Luxury retailer Harrods has warned that customer information has been stolen in an IT systems breach involving one of its third-party providers.

In an email sent to customers on Friday evening, the London-based department store said details such as names and contact information of some online shoppers were accessed. Harrods stressed that the breach was an “isolated incident” and confirmed that no payment data or passwords had been compromised.

A Harrods spokesperson said the company’s own systems remain secure and that the breach was unrelated to a May cyberattack, when the store restricted internet access across its sites after an attempt to gain unauthorised access.

In a statement, Harrods said: “The third party has confirmed this is an isolated incident which has been contained, and we are working closely with them to ensure that all appropriate actions are being taken. We have notified all relevant authorities.”

The breach comes amid a wave of high-profile cyberattacks in the UK. Earlier this year, hackers targeted Marks & Spencer and the Co-op, while another group disrupted Jaguar Land Rover’s global production lines in August. In July, the National Crime Agency arrested four suspects, aged between 17 and 20, in connection with retail hacks, though all have since been released on bail.

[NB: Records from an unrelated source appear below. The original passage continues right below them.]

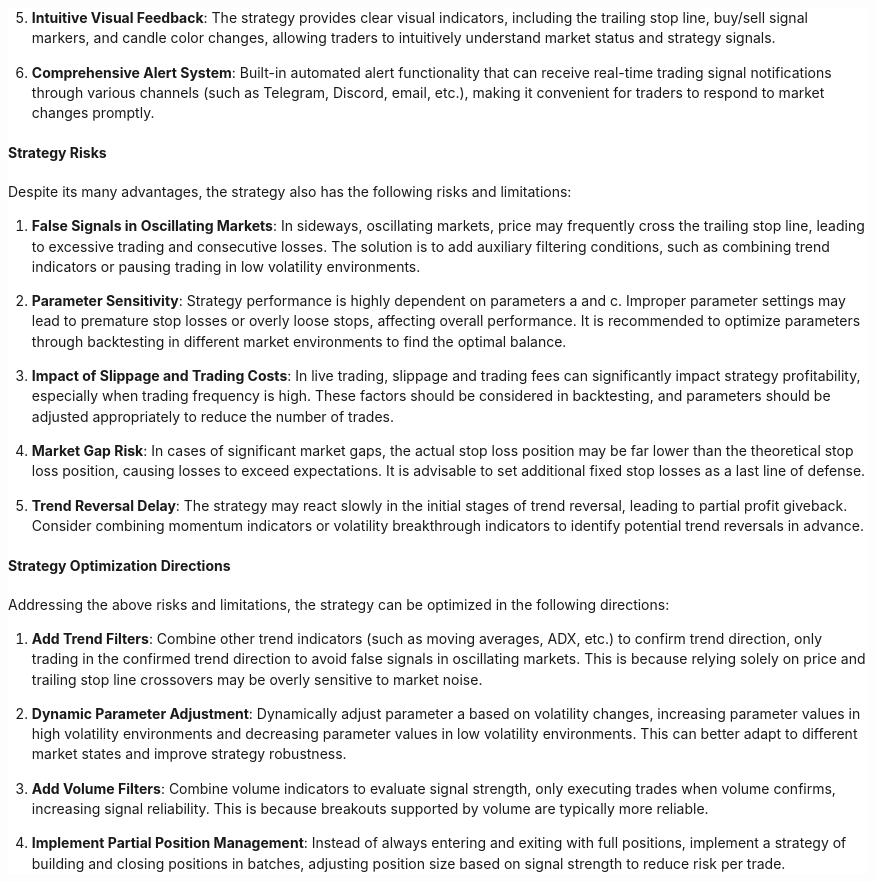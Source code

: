 5. **Intuitive Visual Feedback**: The strategy provides clear visual indicators, including the trailing stop line, buy/sell signal markers, and candle color changes, allowing traders to intuitively understand market status and strategy signals.

6. **Comprehensive Alert System**: Built-in automated alert functionality that can receive real-time trading signal notifications through various channels (such as Telegram, Discord, email, etc.), making it convenient for traders to respond to market changes promptly.

#### Strategy Risks
Despite its many advantages, the strategy also has the following risks and limitations:

1. **False Signals in Oscillating Markets**: In sideways, oscillating markets, price may frequently cross the trailing stop line, leading to excessive trading and consecutive losses. The solution is to add auxiliary filtering conditions, such as combining trend indicators or pausing trading in low volatility environments.

2. **Parameter Sensitivity**: Strategy performance is highly dependent on parameters a and c. Improper parameter settings may lead to premature stop losses or overly loose stops, affecting overall performance. It is recommended to optimize parameters through backtesting in different market environments to find the optimal balance.

3. **Impact of Slippage and Trading Costs**: In live trading, slippage and trading fees can significantly impact strategy profitability, especially when trading frequency is high. These factors should be considered in backtesting, and parameters should be adjusted appropriately to reduce the number of trades.

4. **Market Gap Risk**: In cases of significant market gaps, the actual stop loss position may be far lower than the theoretical stop loss position, causing losses to exceed expectations. It is advisable to set additional fixed stop losses as a last line of defense.

5. **Trend Reversal Delay**: The strategy may react slowly in the initial stages of trend reversal, leading to partial profit giveback. Consider combining momentum indicators or volatility breakthrough indicators to identify potential trend reversals in advance.

#### Strategy Optimization Directions
Addressing the above risks and limitations, the strategy can be optimized in the following directions:

1. **Add Trend Filters**: Combine other trend indicators (such as moving averages, ADX, etc.) to confirm trend direction, only trading in the confirmed trend direction to avoid false signals in oscillating markets. This is because relying solely on price and trailing stop line crossovers may be overly sensitive to market noise.

2. **Dynamic Parameter Adjustment**: Dynamically adjust parameter a based on volatility changes, increasing parameter values in high volatility environments and decreasing parameter values in low volatility environments. This can better adapt to different market states and improve strategy robustness.

3. **Add Volume Filters**: Combine volume indicators to evaluate signal strength, only executing trades when volume confirms, increasing signal reliability. This is because breakouts supported by volume are typically more reliable.

4. **Implement Partial Position Management**: Instead of always entering and exiting with full positions, implement a strategy of building and closing positions in batches, adjusting position size based on signal strength to reduce risk per trade.
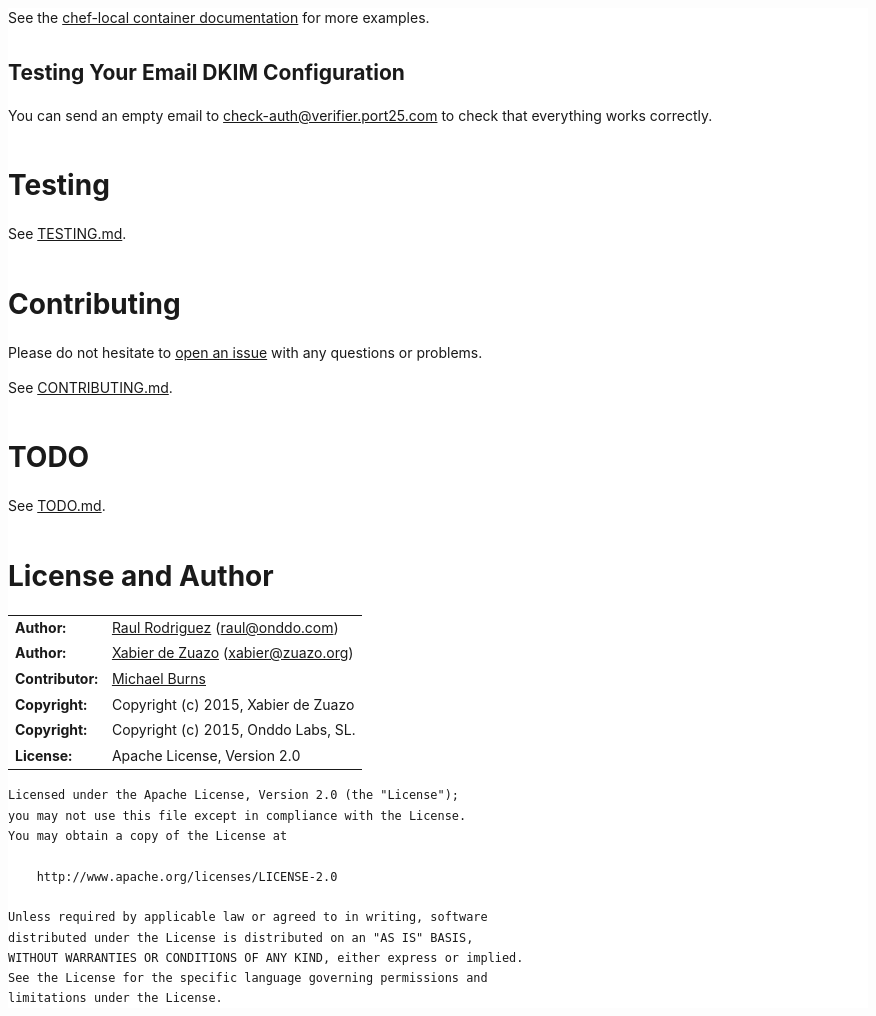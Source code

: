 See the [chef-local container documentation](https://registry.hub.docker.com/u/zuazo/chef-local/) for more examples.

## Testing Your Email DKIM Configuration

You can send an empty email to [check-auth@verifier.port25.com](mailto:check-auth@verifier.port25.com) to check that everything works correctly.

Testing
=======

See [TESTING.md](https://github.com/zuazo/opendkim-cookbook/blob/master/TESTING.md).

Contributing
============

Please do not hesitate to [open an issue](https://github.com/zuazo/opendkim-cookbook/issues/new) with any questions or problems.

See [CONTRIBUTING.md](https://github.com/zuazo/opendkim-cookbook/blob/master/CONTRIBUTING.md).

TODO
====

See [TODO.md](https://github.com/zuazo/opendkim-cookbook/blob/master/TODO.md).


License and Author
=====================

|                      |                                          |
|:---------------------|:-----------------------------------------|
| **Author:**          | [Raul Rodriguez](https://github.com/raulr) (<raul@onddo.com>)
| **Author:**          | [Xabier de Zuazo](https://github.com/zuazo) (<xabier@zuazo.org>)
| **Contributor:**     | [Michael Burns](https://github.com/mburns)
| **Copyright:**       | Copyright (c) 2015, Xabier de Zuazo
| **Copyright:**       | Copyright (c) 2015, Onddo Labs, SL.
| **License:**         | Apache License, Version 2.0

    Licensed under the Apache License, Version 2.0 (the "License");
    you may not use this file except in compliance with the License.
    You may obtain a copy of the License at
    
        http://www.apache.org/licenses/LICENSE-2.0
    
    Unless required by applicable law or agreed to in writing, software
    distributed under the License is distributed on an "AS IS" BASIS,
    WITHOUT WARRANTIES OR CONDITIONS OF ANY KIND, either express or implied.
    See the License for the specific language governing permissions and
    limitations under the License.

Cybersecurity experts warn such incidents have tangible consequences. Richard Horne, CEO of the National Cyber Security Centre, told BBC Radio 4 that criminals are increasingly sophisticated: “These criminal attackers… don’t care who they hit, and they don’t care how they hurt them. All organisations, big and small, must take steps to secure their systems.”

The latest breach underscores growing risks for retailers and customers alike as hackers refine their methods to exploit digital vulnerabilities.